Before his triumphant turn as James T. Kirk in Star Trek, Chris Pine starred in this nasty little horror flick about two young couples en route to Turtle Beach, a place they believe they can hide out from the deadly virus that’s wiped out most of the rest of the world’s population. Of course, they soon learn that there’s simply NOWHERE TO HIDE from this ever-spreading sickness, and only half of the original quartet makes it to their final destination. Carriers is just about as mean-spirited as you can get with a post-apocalyptic scenario; it dares suggest that you might actually be better off dead if such a thing ever actually happened. Sheesh.

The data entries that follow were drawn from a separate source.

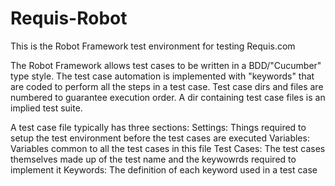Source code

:# Requis-Robot
This is the Robot Framework test environment for testing Requis.com

The Robot Framework allows test cases to be written in a BDD/"Cucumber" type style.  The test case automation is
implemented with "keywords" that are coded to perform all the steps in a test case.  Test case dirs and files are numbered to
guarantee execution order.  A dir containing test case files is an implied test suite.

A test case file typically has three sections:
   Settings:  Things required to setup the test environment before the test cases are executed
   Variables: Variables common to all the test cases in this file
   Test Cases:  The test cases themselves made up of the test name and the keywowrds required to implement it
   Keywords:  The definition of each keyword used in a test case
   

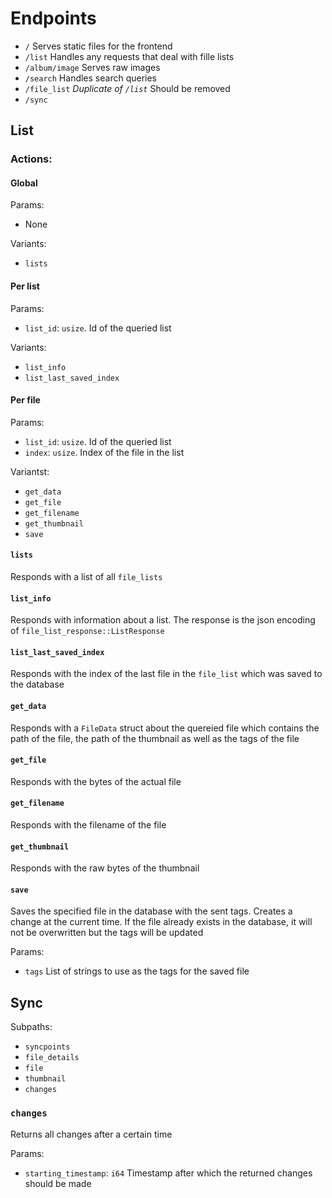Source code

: # Endpoints

- `/` Serves static files for the frontend
- `/list` Handles any requests that deal with fille lists
- `/album/image` Serves raw images
- `/search` Handles search queries
- `/file_list` *Duplicate of `/list`* Should be removed
- `/sync`

## List

### Actions:

#### Global
Params:
- None

Variants:
- `lists`

#### Per list
Params:
- `list_id`: `usize`. Id of the queried list

Variants:
- `list_info`
- `list_last_saved_index`

#### Per file
Params:
- `list_id`: `usize`. Id of the queried list
- `index`: `usize`. Index of the file in the list

Variantst:
- `get_data`
- `get_file`
- `get_filename`
- `get_thumbnail`
- `save`


#### `lists`

Responds with a list of all `file_lists`

#### `list_info`

Responds with information about a list. The response is the json encoding of
`file_list_response::ListResponse`

#### `list_last_saved_index`

Responds with the index of the last file in the `file_list` which was saved
to the database

#### `get_data`

Responds with a `FileData` struct about the quereied file which contains the path
of the file, the path of the thumbnail as well as the tags of the file

#### `get_file`

Responds with the bytes of the actual file

#### `get_filename`

Responds with the filename of the file

#### `get_thumbnail`

Responds with the raw bytes of the thumbnail

#### `save`

Saves the specified file in the database with the sent tags. Creates a change
at the current time. If the file already exists in the database, it will not
be overwritten but the tags will be updated

Params:
- `tags` List of strings to use as the tags for the saved file

## Sync

Subpaths:
- `syncpoints`
- `file_details`
- `file`
- `thumbnail`
- `changes`

### `changes`

Returns all changes after a certain time

Params:
- `starting_timestamp`: `i64` Timestamp after which the returned changes should be made

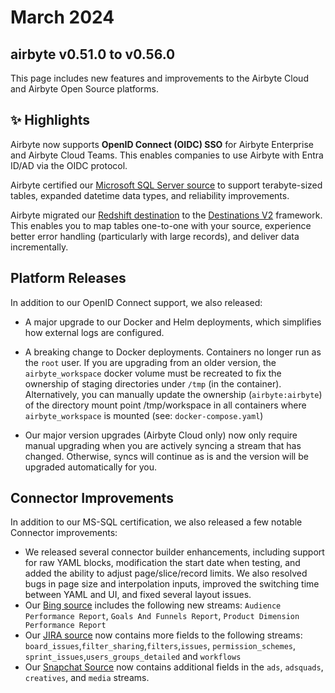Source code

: # March 2024

## airbyte v0.51.0 to v0.56.0

This page includes new features and improvements to the Airbyte Cloud and Airbyte Open Source platforms.

## ✨ Highlights

Airbyte now supports **OpenID Connect (OIDC) SSO** for Airbyte Enterprise and Airbyte Cloud Teams. This enables companies to use Airbyte with Entra ID/AD via the OIDC protocol.

Airbyte certified our [Microsoft SQL Server source](/integrations/sources/mssql) to support terabyte-sized tables, expanded datetime data types, and reliability improvements.

Airbyte migrated our [Redshift destination](https://github.com/airbytehq/airbyte/pull/36255) to the [Destinations V2](./upgrading_to_destinations_v2) framework. This enables you to map tables one-to-one with your source, experience better error handling (particularly with large records), and deliver data incrementally.

## Platform Releases

In addition to our OpenID Connect support, we also released:

- A major upgrade to our Docker and Helm deployments, which simplifies how external logs are configured.

- A breaking change to Docker deployments. Containers no longer run as the `root` user. If you are upgrading from an older version, the `airbyte_workspace` docker volume must be recreated to fix the ownership of staging directories under `/tmp` (in the container). Alternatively, you can manually update the ownership (`airbyte:airbyte`) of the directory mount point /tmp/workspace in all containers where `airbyte_workspace` is mounted (see: `docker-compose.yaml`)

- Our major version upgrades (Airbyte Cloud only) now only require manual upgrading when you are actively syncing a stream that has changed. Otherwise, syncs will continue as is and the version will be upgraded automatically for you.

## Connector Improvements

In addition to our MS-SQL certification, we also released a few notable Connector improvements:

- We released several connector builder enhancements, including support for raw YAML blocks, modification the start date when testing, and added the ability to adjust page/slice/record limits. We also resolved bugs in page size and interpolation inputs, improved the switching time between YAML and UI, and fixed several layout issues.
- Our [Bing source](https://github.com/airbytehq/airbyte/pull/35812) includes the following new streams: `Audience Performance Report`, `Goals And Funnels Report`, `Product Dimension Performance Report`
- Our [JIRA source](https://github.com/airbytehq/airbyte/pull/35656) now contains more fields to the following streams: `board_issues`,`filter_sharing`,`filters`,`issues`, `permission_schemes`, `sprint_issues`,`users_groups_detailed` and `workflows`
- Our [Snapchat Source](https://github.com/airbytehq/airbyte/pull/35660) now contains additional fields in the `ads`, `adsquads`, `creatives`, and `media` streams.
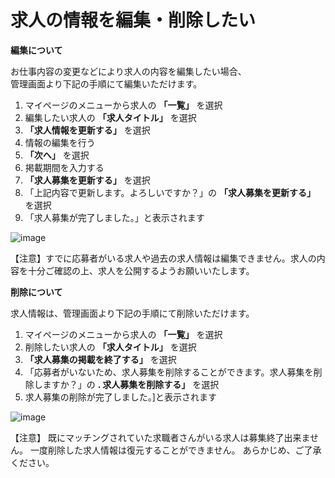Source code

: # 求人の情報を編集・削除したい		
		
		
		
**編集について**		
		
お仕事内容の変更などにより求人の内容を編集したい場合、		
管理画面より下記の手順にて編集いただけます。		
		
1. マイページのメニューから求人の **「一覧」** を選択	
2. 編集したい求人の **「求人タイトル」** を選択	
3. **「求人情報を更新する」** を選択	
4. 情報の編集を行う	
5. **「次へ」** を選択	
6. 掲載期間を入力する	
7. **「求人募集を更新する」** を選択	
8. 「上記内容で更新します。よろしいですか？」の **「求人募集を更新する」** を選択	
9. 「求人募集が完了しました。」と表示されます

![image](/faqs/images/j042.png)

【注意】すでに応募者がいる求人や過去の求人情報は編集できません。求人の内容を十分ご確認の上、求人を公開するようお願いいたします。

**削除について**		

求人情報は、管理画面より下記の手順にて削除いただけます。		

1. マイページのメニューから求人の **「一覧」** を選択
2. 削除したい求人の **「求人タイトル」** を選択
3. **「求人募集の掲載を終了する」** を選択
4. 「応募者がいないため、求人募集を削除することができます。求人募集を削除しますか？」の **. 求人募集を削除する」** を選択
5. 求人募集の削除が完了しました。]と表示されます

![image](/faqs/images/j041.png)

【注意】
既にマッチングされていた求職者さんがいる求人は募集終了出来ません。
一度削除した求人情報は復元することができません。
あらかじめ、ご了承ください。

Something of a “classier” kind of outing from director Wolfgang Petersen, Outbreak chronicles what happens when an Ebola-like virus called Motaba starts spreading in Zaire and later in the United States, showing how far both the military and civilian agencies would go to contain the disease. Oh, the trouble that monkeys can cause! The all-star cast, including Dustin Hoffman, Rene Russo, Morgan Freeman, Kevin Spacey and Donald Sutherland, are called upon to act like they’re on the verge of nervous breakdown at all times, keeping the suspense and squirminess in the red at all times. The film’s release date preceded an actual outbreak of the Ebola virus in Zaire by a few months in 1995.
Look, let’s face it, The Stand is never going to be made into a great film or TV series or whatever. Stephen King’s novel about a virus that wipes out most of the world’s population is too dense, too sprawling and too tricky to make for a satisfying adaptation, even if you hired the best director in the universe, so just enjoy what we’ve got, would you? This mini-series isn’t that bad, even if it features the usual head-scratching casting choices that plague most King mini-series (we weren’t quite picturing Rob Lowe and Molly Ringwald when we read the book, but what the hell, why not?). And yeah, the plot is condensed to the point of almost being parody of itself, but what did you expect? At least that opening tracking shot of everyone dead at the military base set to Blue Oyster Cult’s “Don’t Fear The Reaper” is pure King, baby.
Eli Roth‘s Cabin Fever was a nasty and bizarre romp in the woods in which attractive young people became the victims of a flesh-eating virus. This direct-to-video sequel brings the gruesomeness to the scenario of a high school prom, in which the bottled water all the hapless teens are swiggin’ is infected with you-know-what. Gross-outs to the max ensue — indeed, the gore galore is the star of this flick, and we have to admit, a lot of genuine imagination and creativity went into some of the disgustingness going on here. If nothing else, Cabin Fever 2 may make you think twice before going to a stripper club.
The 2010 remake starring Timothy Olyphant was pretty good, but George Romero‘s 1973 original is the real deal, an exercise in genuine mass hysteria topped only by the director himself in his own Dawn of the Dead six years later. The Crazies isn’t really about a virus, but something‘s gotten into a small town’s water supply that’s making everyone stark raving mad, leaving the military nervous and trigger-happy and scientists baffled. This film actually feels crazy — Romero’s knack for hyper-realism is in full effect here, making for an exhausting movie experience.